I've been on the lookout for signals in this wild storm and offer a few early comments. They aren't terribly well thought-out, so take them with a grain of salt and in the spirit of encouraging those who are more observant of change.
Society didn't screech to a complete halt when an army of workers and students went home. Communication services on the Internet are providing connection for most of us, but perhaps the nature of what we're doing is shifting. People seem to be valuing voice or video one-to-one links over text messages and email. We're spending more time talking to people we haven't connected with in awhile. Synchronicity with the rich non-verbal communication that comes with vocal inflections and the visual physical mannerisms that we're wired to understand are suddenly valuable again. It's not as good as real presence, but with the mistakes, pauses, silences, emotion and even the electric excitement of authentic human conversation it's the best many of us have.
Unedited imperfect personas facilitated by a network connection. Authentic communication rather than the heavily edited unauthentic asynchronous online personas of FaceBook and Instagram. Apart, but not alone. What an inefficient use of attention :-)

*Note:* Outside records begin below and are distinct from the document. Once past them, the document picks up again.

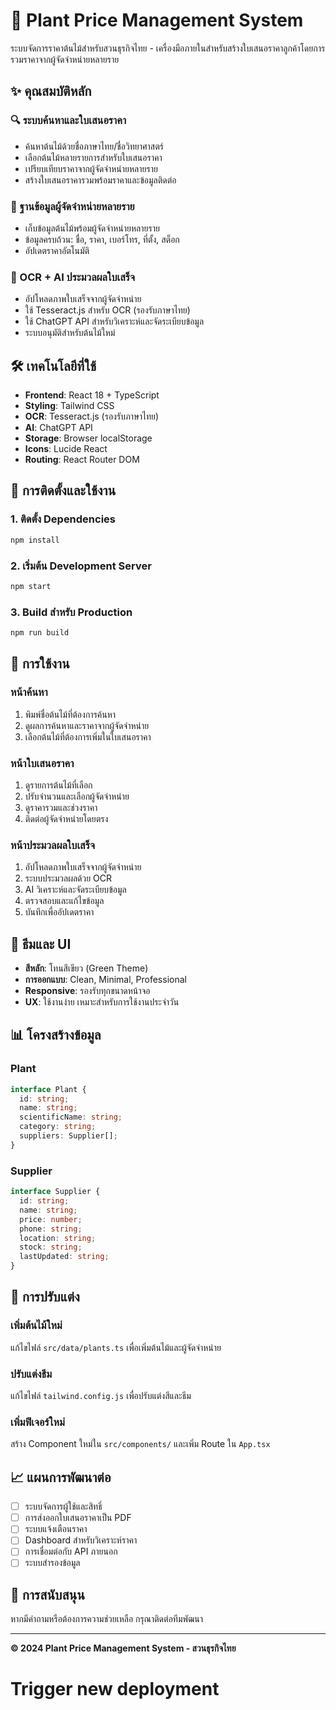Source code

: # 🌱 Plant Price Management System

ระบบจัดการราคาต้นไม้สำหรับสวนธุรกิจไทย - เครื่องมือภายในสำหรับสร้างใบเสนอราคาลูกค้าโดยการรวมราคาจากผู้จัดจำหน่ายหลายราย

## ✨ คุณสมบัติหลัก

### 🔍 ระบบค้นหาและใบเสนอราคา
- ค้นหาต้นไม้ด้วยชื่อภาษาไทย/ชื่อวิทยาศาสตร์
- เลือกต้นไม้หลายรายการสำหรับใบเสนอราคา
- เปรียบเทียบราคาจากผู้จัดจำหน่ายหลายราย
- สร้างใบเสนอราคารวมพร้อมราคาและข้อมูลติดต่อ

### 🏪 ฐานข้อมูลผู้จัดจำหน่ายหลายราย
- เก็บข้อมูลต้นไม้พร้อมผู้จัดจำหน่ายหลายราย
- ข้อมูลครบถ้วน: ชื่อ, ราคา, เบอร์โทร, ที่ตั้ง, สต็อก
- อัปเดตราคาอัตโนมัติ

### 📸 OCR + AI ประมวลผลใบเสร็จ
- อัปโหลดภาพใบเสร็จจากผู้จัดจำหน่าย
- ใช้ Tesseract.js สำหรับ OCR (รองรับภาษาไทย)
- ใช้ ChatGPT API สำหรับวิเคราะห์และจัดระเบียบข้อมูล
- ระบบอนุมัติสำหรับต้นไม้ใหม่

## 🛠️ เทคโนโลยีที่ใช้

- **Frontend**: React 18 + TypeScript
- **Styling**: Tailwind CSS
- **OCR**: Tesseract.js (รองรับภาษาไทย)
- **AI**: ChatGPT API
- **Storage**: Browser localStorage
- **Icons**: Lucide React
- **Routing**: React Router DOM

## 🚀 การติดตั้งและใช้งาน

### 1. ติดตั้ง Dependencies
```bash
npm install
```

### 2. เริ่มต้น Development Server
```bash
npm start
```

### 3. Build สำหรับ Production
```bash
npm run build
```

## 📱 การใช้งาน

### หน้าค้นหา
1. พิมพ์ชื่อต้นไม้ที่ต้องการค้นหา
2. ดูผลการค้นหาและราคาจากผู้จัดจำหน่าย
3. เลือกต้นไม้ที่ต้องการเพิ่มในใบเสนอราคา

### หน้าใบเสนอราคา
1. ดูรายการต้นไม้ที่เลือก
2. ปรับจำนวนและเลือกผู้จัดจำหน่าย
3. ดูราคารวมและช่วงราคา
4. ติดต่อผู้จัดจำหน่ายโดยตรง

### หน้าประมวลผลใบเสร็จ
1. อัปโหลดภาพใบเสร็จจากผู้จัดจำหน่าย
2. ระบบประมวลผลด้วย OCR
3. AI วิเคราะห์และจัดระเบียบข้อมูล
4. ตรวจสอบและแก้ไขข้อมูล
5. บันทึกเพื่ออัปเดตราคา

## 🎨 ธีมและ UI

- **สีหลัก**: โทนสีเขียว (Green Theme)
- **การออกแบบ**: Clean, Minimal, Professional
- **Responsive**: รองรับทุกขนาดหน้าจอ
- **UX**: ใช้งานง่าย เหมาะสำหรับการใช้งานประจำวัน

## 📊 โครงสร้างข้อมูล

### Plant
```typescript
interface Plant {
  id: string;
  name: string;
  scientificName: string;
  category: string;
  suppliers: Supplier[];
}
```

### Supplier
```typescript
interface Supplier {
  id: string;
  name: string;
  price: number;
  phone: string;
  location: string;
  stock: string;
  lastUpdated: string;
}
```

## 🔧 การปรับแต่ง

### เพิ่มต้นไม้ใหม่
แก้ไขไฟล์ `src/data/plants.ts` เพื่อเพิ่มต้นไม้และผู้จัดจำหน่าย

### ปรับแต่งธีม
แก้ไขไฟล์ `tailwind.config.js` เพื่อปรับแต่งสีและธีม

### เพิ่มฟีเจอร์ใหม่
สร้าง Component ใหม่ใน `src/components/` และเพิ่ม Route ใน `App.tsx`

## 📈 แผนการพัฒนาต่อ

- [ ] ระบบจัดการผู้ใช้และสิทธิ์
- [ ] การส่งออกใบเสนอราคาเป็น PDF
- [ ] ระบบแจ้งเตือนราคา
- [ ] Dashboard สำหรับวิเคราะห์ราคา
- [ ] การเชื่อมต่อกับ API ภายนอก
- [ ] ระบบสำรองข้อมูล

## 🤝 การสนับสนุน

หากมีคำถามหรือต้องการความช่วยเหลือ กรุณาติดต่อทีมพัฒนา

---

**© 2024 Plant Price Management System - สวนธุรกิจไทย**
# Trigger new deployment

A belief I've held since I began to work with anthropologists and sociologists 25 years ago is human relationships are necessarily inefficient. Think about walking on on a sidewalk in the Winter covered with freezing rain and the same sidewalk in the Summer - enough friction is a feature. The drive for efficiency in many social tools ignores the need for social friction. We've been trained to be inauthentic online.
Are we witnessing a shift? If so will it last?
We need to make choices and perhaps now we're getting an opportunity. Zoom is clearly more efficient and may be preferable to normal meetings for some, but what is the balance and purpose of your connection? We should think about that. I worry that some will see online education as "better" - I won't go into it here, but consider that disastrous for many fields. And then there are personal assistants - I'm in agreement with Sherry Turkle: we need to think carefully about their place and the tech community is intellectually underpowered to tackle the thorny questions.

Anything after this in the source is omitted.